The C++ (draft) standard is on GitHub! [0] Compiling it needs Perl and some LaTeX packages, but is reasonably straightforwards otherwise. In addition, links to specific draft standards can be found on cppreference [1].
But anyways, in the first C++20 post-publication draft (N4868), the wording you're interested in is in multiple sections. Section 22.2.3 Sequence Containers [sequence.reqmts] has Table 78: Optional sequence container operations [tab:container.seq.opt] (starting on page 815), which states that a precondition of pop_back() is that empty() returns false. Section 16.3.2.4 Detailed Specifications [structure.specifications] (page 481) states:
> Preconditions: the conditions that the function assumes to hold whenever it is called; violation of any preconditions results in undefined behavior.
Therefore, calling pop_back() on an empty vector results in undefined behavior.
> Is this something that in practice is implemented in different (exception-throwing) ways?
Based on a quick glance at the major implementations (libc++ 15.0.7 at [2], MSVC at [3], libstdc++ at [4]), it looks like asserts are used.

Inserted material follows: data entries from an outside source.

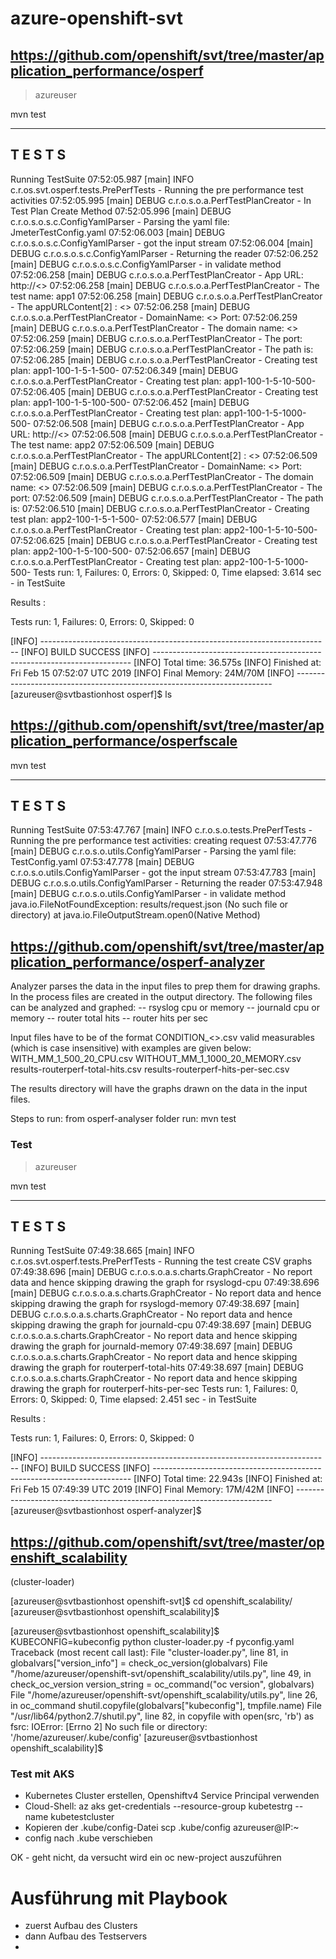 # azure-openshift-svt

## https://github.com/openshift/svt/tree/master/application_performance/osperf

>azureuser

mvn test

-------------------------------------------------------
 T E S T S
-------------------------------------------------------
Running TestSuite
07:52:05.987 [main] INFO  c.r.os.svt.osperf.tests.PrePerfTests - Running the pre performance test activities
07:52:05.995 [main] DEBUG c.r.o.s.o.a.PerfTestPlanCreator - In Test Plan Create Method
07:52:05.996 [main] DEBUG c.r.o.s.o.s.c.ConfigYamlParser - Parsing the yaml file: JmeterTestConfig.yaml
07:52:06.003 [main] DEBUG c.r.o.s.o.s.c.ConfigYamlParser - got the input stream
07:52:06.004 [main] DEBUG c.r.o.s.o.s.c.ConfigYamlParser - Returning the reader
07:52:06.252 [main] DEBUG c.r.o.s.o.s.c.ConfigYamlParser - in validate method
07:52:06.258 [main] DEBUG c.r.o.s.o.a.PerfTestPlanCreator - App URL: http://<<app1 url here >>
07:52:06.258 [main] DEBUG c.r.o.s.o.a.PerfTestPlanCreator - The test name: app1
07:52:06.258 [main] DEBUG c.r.o.s.o.a.PerfTestPlanCreator - The appURLContent[2] : <<app1 url here >>
07:52:06.258 [main] DEBUG c.r.o.s.o.a.PerfTestPlanCreator - DomainName: <<app1 url here >> Port:
07:52:06.259 [main] DEBUG c.r.o.s.o.a.PerfTestPlanCreator - The domain name: <<app1 url here >>
07:52:06.259 [main] DEBUG c.r.o.s.o.a.PerfTestPlanCreator - The port:
07:52:06.259 [main] DEBUG c.r.o.s.o.a.PerfTestPlanCreator - The path is:
07:52:06.285 [main] DEBUG c.r.o.s.o.a.PerfTestPlanCreator - Creating test plan: app1-100-1-5-1-500-
07:52:06.349 [main] DEBUG c.r.o.s.o.a.PerfTestPlanCreator - Creating test plan: app1-100-1-5-10-500-
07:52:06.405 [main] DEBUG c.r.o.s.o.a.PerfTestPlanCreator - Creating test plan: app1-100-1-5-100-500-
07:52:06.452 [main] DEBUG c.r.o.s.o.a.PerfTestPlanCreator - Creating test plan: app1-100-1-5-1000-500-
07:52:06.508 [main] DEBUG c.r.o.s.o.a.PerfTestPlanCreator - App URL: http://<<app2 url here >>
07:52:06.508 [main] DEBUG c.r.o.s.o.a.PerfTestPlanCreator - The test name: app2
07:52:06.509 [main] DEBUG c.r.o.s.o.a.PerfTestPlanCreator - The appURLContent[2] : <<app2 url here >>
07:52:06.509 [main] DEBUG c.r.o.s.o.a.PerfTestPlanCreator - DomainName: <<app2 url here >> Port:
07:52:06.509 [main] DEBUG c.r.o.s.o.a.PerfTestPlanCreator - The domain name: <<app2 url here >>
07:52:06.509 [main] DEBUG c.r.o.s.o.a.PerfTestPlanCreator - The port:
07:52:06.509 [main] DEBUG c.r.o.s.o.a.PerfTestPlanCreator - The path is:
07:52:06.510 [main] DEBUG c.r.o.s.o.a.PerfTestPlanCreator - Creating test plan: app2-100-1-5-1-500-
07:52:06.577 [main] DEBUG c.r.o.s.o.a.PerfTestPlanCreator - Creating test plan: app2-100-1-5-10-500-
07:52:06.625 [main] DEBUG c.r.o.s.o.a.PerfTestPlanCreator - Creating test plan: app2-100-1-5-100-500-
07:52:06.657 [main] DEBUG c.r.o.s.o.a.PerfTestPlanCreator - Creating test plan: app2-100-1-5-1000-500-
Tests run: 1, Failures: 0, Errors: 0, Skipped: 0, Time elapsed: 3.614 sec - in TestSuite

Results :

Tests run: 1, Failures: 0, Errors: 0, Skipped: 0

[INFO] ------------------------------------------------------------------------
[INFO] BUILD SUCCESS
[INFO] ------------------------------------------------------------------------
[INFO] Total time: 36.575s
[INFO] Finished at: Fri Feb 15 07:52:07 UTC 2019
[INFO] Final Memory: 24M/70M
[INFO] ------------------------------------------------------------------------
[azureuser@svtbastionhost osperf]$ ls

## https://github.com/openshift/svt/tree/master/application_performance/osperfscale

mvn test

-------------------------------------------------------
 T E S T S
-------------------------------------------------------
Running TestSuite
07:53:47.767 [main] INFO  c.r.o.s.o.tests.PrePerfTests - Running the pre performance test activities: creating request
07:53:47.776 [main] DEBUG c.r.o.s.o.utils.ConfigYamlParser - Parsing the yaml file: TestConfig.yaml
07:53:47.778 [main] DEBUG c.r.o.s.o.utils.ConfigYamlParser - got the input stream
07:53:47.783 [main] DEBUG c.r.o.s.o.utils.ConfigYamlParser - Returning the reader
07:53:47.948 [main] DEBUG c.r.o.s.o.utils.ConfigYamlParser - in validate method
java.io.FileNotFoundException: results/request.json (No such file or directory)
        at java.io.FileOutputStream.open0(Native Method)

## https://github.com/openshift/svt/tree/master/application_performance/osperf-analyzer

Analyzer parses the data in the input files to prep them for drawing graphs. In the process files are created in the output directory. The following files can be analyzed and graphed: -- rsyslog cpu or memory -- journald cpu or memory -- router total hits -- router hits per sec

Input files have to be of the format CONDITION_<>.csv valid measurables (which is case insensitive) with examples are given below:
WITH_MM_1_500_20_CPU.csv WITHOUT_MM_1_1000_20_MEMORY.csv results-routerperf-total-hits.csv results-routerperf-hits-per-sec.csv

The results directory will have the graphs drawn on the data in the input files.

Steps to run: from osperf-analyser folder run: mvn test

### Test

>azureuser

mvn test

-------------------------------------------------------
 T E S T S
-------------------------------------------------------
Running TestSuite
07:49:38.665 [main] INFO  c.r.os.svt.osperf.tests.PrePerfTests - Running the test create CSV graphs
07:49:38.696 [main] DEBUG c.r.o.s.o.a.s.charts.GraphCreator - No report data and hence skipping drawing the graph for rsyslogd-cpu
07:49:38.696 [main] DEBUG c.r.o.s.o.a.s.charts.GraphCreator - No report data and hence skipping drawing the graph for rsyslogd-memory
07:49:38.697 [main] DEBUG c.r.o.s.o.a.s.charts.GraphCreator - No report data and hence skipping drawing the graph for journald-cpu
07:49:38.697 [main] DEBUG c.r.o.s.o.a.s.charts.GraphCreator - No report data and hence skipping drawing the graph for journald-memory
07:49:38.697 [main] DEBUG c.r.o.s.o.a.s.charts.GraphCreator - No report data and hence skipping drawing the graph for routerperf-total-hits
07:49:38.697 [main] DEBUG c.r.o.s.o.a.s.charts.GraphCreator - No report data and hence skipping drawing the graph for routerperf-hits-per-sec
Tests run: 1, Failures: 0, Errors: 0, Skipped: 0, Time elapsed: 2.451 sec - in TestSuite

Results :

Tests run: 1, Failures: 0, Errors: 0, Skipped: 0

[INFO] ------------------------------------------------------------------------
[INFO] BUILD SUCCESS
[INFO] ------------------------------------------------------------------------
[INFO] Total time: 22.943s
[INFO] Finished at: Fri Feb 15 07:49:39 UTC 2019
[INFO] Final Memory: 17M/42M
[INFO] ------------------------------------------------------------------------
[azureuser@svtbastionhost osperf-analyzer]$

## https://github.com/openshift/svt/tree/master/openshift_scalability

(cluster-loader)

[azureuser@svtbastionhost openshift-svt]$ cd openshift_scalability/
[azureuser@svtbastionhost openshift_scalability]$

[azureuser@svtbastionhost openshift_scalability]$ KUBECONFIG=kubeconfig  python cluster-loader.py -f pyconfig.yaml
Traceback (most recent call last):
  File "cluster-loader.py", line 81, in <module>
    globalvars["version_info"] = check_oc_version(globalvars)
  File "/home/azureuser/openshift-svt/openshift_scalability/utils.py", line 49, in check_oc_version
    version_string = oc_command("oc version", globalvars)
  File "/home/azureuser/openshift-svt/openshift_scalability/utils.py", line 26, in oc_command
    shutil.copyfile(globalvars["kubeconfig"], tmpfile.name)
  File "/usr/lib64/python2.7/shutil.py", line 82, in copyfile
    with open(src, 'rb') as fsrc:
IOError: [Errno 2] No such file or directory: '/home/azureuser/.kube/config'
[azureuser@svtbastionhost openshift_scalability]$

### Test mit AKS

- Kubernetes Cluster erstellen, Openshiftv4 Service Principal verwenden
- Cloud-Shell: az aks get-credentials --resource-group kubetestrg --name kubetestcluster
- Kopieren der .kube/config-Datei scp .kube/config azureuser@IP:~
- config nach .kube verschieben

OK - geht nicht, da versucht wird ein oc new-project auszuführen

# Ausführung mit Playbook

- zuerst Aufbau des Clusters
- dann Aufbau des Testservers
-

Whether those result in exceptions probably depends on whether the asserts are compiled in in the first place and how they are implemented, but it's definitely not a guaranteed exception.
[0]: https://github.com/cplusplus/draft
[1]: https://en.cppreference.com/w/cpp/links
[2]: https://github.com/llvm/llvm-project/blob/llvmorg-15.0.7/lib...
[3]: https://github.com/llvm/llvm-project/blob/8dfdcc7b7bf66834a7...
[4]: https://gcc.gnu.org/git/?p=gcc.git;a=blob;f=libstdc%2B%2B-v3...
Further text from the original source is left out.